Health-Enhancing Blueberries

M-J de Mesterton Still Life with Fruit Smoothie, Copyright 2009
M-J de Mesterton: Still Life with Fruit Smoothie, Copyright 2008

Blueberries contain vitamins A and C, zinc, potassium, iron, calcium and magnesium, are high in fiber and low in calories. The USDA Human Nutrition Center (HNRCA) has ranked blueberries at the very top of antioxidant activity within a range of forty-one fruits and vegetables.

Blueberries contain natural health-enhancers, including vitamin C,  vitamin A, zinc, potassium, iron, calcium and magnesium. They also have many antioxidant properties, and help in the prevention of:

  • Urinary-tract infections
  • Cancer
  • Metabolic Syndrome
  • Diabetes
  • Age-related brain disorders
  • Brain-damage from ischemia and strokes

Blueberries have recently acquired a reputation for enhancing one’s cardiovascular health, and their antioxidants naturally help in the prevention of cancer. Recent research has added to the blueberry’s list of powerful properties.

Metabolic syndrome, or pre-diabetes, is exhibited in those with a particular combination of health anomalies,  including larger-than-normal  amounts of abdominal fat, elevated blood-sugar, high blood pressure, and high triglycerides.

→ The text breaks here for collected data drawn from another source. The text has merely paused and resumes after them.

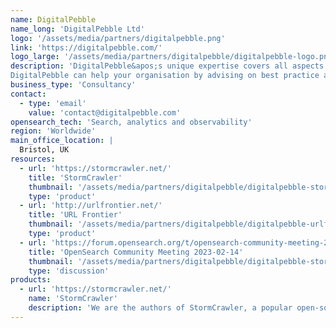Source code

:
 ```yaml
---
name: DigitalPebble
name_long: 'DigitalPebble Ltd'
logo: '/assets/media/partners/digitalpebble.png'
link: 'https://digitalpebble.com/'
logo_large: '/assets/media/partners/digitalpebble/digitalpebble-logo.png'
description: 'DigitalPebble&apos;s unique expertise covers all aspects of a document&apos;s life cycle, from web-wide crawling and collection, content analysis, filtering and categorization to indexing.
DigitalPebble can help your organisation by advising on best practice and identifying suitable resources, designing scalable solutions as well as implementing them.'
business_type: 'Consultancy'
contact: 
  - type: 'email'
    value: 'contact@digitalpebble.com'
opensearch_tech: 'Search, analytics and observability'
region: 'Worldwide'
main_office_location: |
  Bristol, UK
resources:
  - url: 'https://stormcrawler.net/'
    title: 'StormCrawler'
    thumbnail: '/assets/media/partners/digitalpebble/digitalpebble-stormcrawler.png'
    type: 'product'
  - url: 'http://urlfrontier.net/'
    title: 'URL Frontier'
    thumbnail: '/assets/media/partners/digitalpebble/digitalpebble-urlfrontier.svg'
    type: 'product'
  - url: 'https://forum.opensearch.org/t/opensearch-community-meeting-2023-0214/11894'
    title: 'OpenSearch Community Meeting 2023-02-14'
    thumbnail: '/assets/media/partners/digitalpebble/digitalpebble-stormcrawler.png'
    type: 'discussion'
products:
  - url: 'https://stormcrawler.net/'
    name: 'StormCrawler'
    description: 'We are the authors of StormCrawler, a popular open-source web crawler which can use OpenSearch as a back-end. We also provide consulting services on search related technologies, including OpenSearch.'
---
```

Together, those conditions are likely to cause diabetes, cardiovascular disease, heart attacks, and strokes.

Laboratory-rats that for 90 days consumed blueberry-enriched powder as two percent of their diet had less abdominal fat, lower triglycerides, lower cholesterol, and improved fasting glucose and insulin sensitivity than the control-group, who had no blueberry component in their diets.

Blueberry ingestion was determined to have a positive affect on specific genes related to fat-burning and fat-storage.  Where muscle tissue is concerned,  alterations in genes related to glucose-uptake were discovered to have been caused by the intake of blueberries.

Research also indicated that “metabolic syndrome” is  caused not only by abdominal fat, as previously believed by the medical industry, but by insulin resistance in one’s skeletal muscle system, an anomaly which alters energy-storage and causes metabolic syndrome.

Eating blueberries can help to prevent insulin-resistance, lower the related belly-fat, reduce cholesterol levels, and its numerous antioxidants can help to stave-off age-related brain disorders.

Blueberries  contain an antioxidant compound called pterostilbene, a compound similar to resveratrol, which has been found to reduce cholesterol as well as dangerous prescription drugs.

Just as dried cherries do, blueberries, when added to ground beef before cooking, help reduce the formation of  cancer-causing heterocyclic amines (HCA).

In Europe, the bilberry has most of the same properties as the blueberry. One of the many things they have in common is anthocyanin, the substance that makes them blue, which is beneficial to the cardiovascular system and is believed to lower blood-pressure. Bilberries have been used to enhance eyesight since World War 11, when pilots who ate bilberry jam attributed their improved night-vision to the tiny fruit. Bilberries are also said to aid in relief of varicose veins and gum-disease as they promote healthy circulation. Caution must be taken with bilberries by those who are taking blood-thinnning drugs, as they are a natural blood-thinner.

Blueberries can be added to a morning smoothie that you make with yogurt in a blender, together with whatever other fruits you have in stock. Frozen blueberries can be much less expensive than fresh ones, easier to store, and retain most of their antioxidant properties. When used in a smoothie, frozen blueberries make it ice-cold. This preparation makes a health-promoting breakfast, and is delicious as well. Staying well is the best thing you can do in this ailing world.